:: DATA SHOWN ::
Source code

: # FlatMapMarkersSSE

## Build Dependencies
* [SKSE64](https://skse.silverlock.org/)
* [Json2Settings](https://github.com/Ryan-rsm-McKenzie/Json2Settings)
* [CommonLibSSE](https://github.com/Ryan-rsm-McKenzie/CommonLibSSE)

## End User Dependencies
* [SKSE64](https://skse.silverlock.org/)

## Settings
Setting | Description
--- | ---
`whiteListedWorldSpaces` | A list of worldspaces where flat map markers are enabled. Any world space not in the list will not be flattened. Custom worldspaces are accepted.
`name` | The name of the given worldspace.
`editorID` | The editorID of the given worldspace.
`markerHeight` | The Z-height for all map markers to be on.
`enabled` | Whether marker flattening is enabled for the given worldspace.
:::
## REQUIREMENT
Nothing but lines that contain "McKenzie" should appear in the answer. Copy each from the records.

## EXPECTED OUTPUT
* [Json2Settings](https://github.com/Ryan-rsm-McKenzie/Json2Settings)
* [CommonLibSSE](https://github.com/Ryan-rsm-McKenzie/CommonLibSSE)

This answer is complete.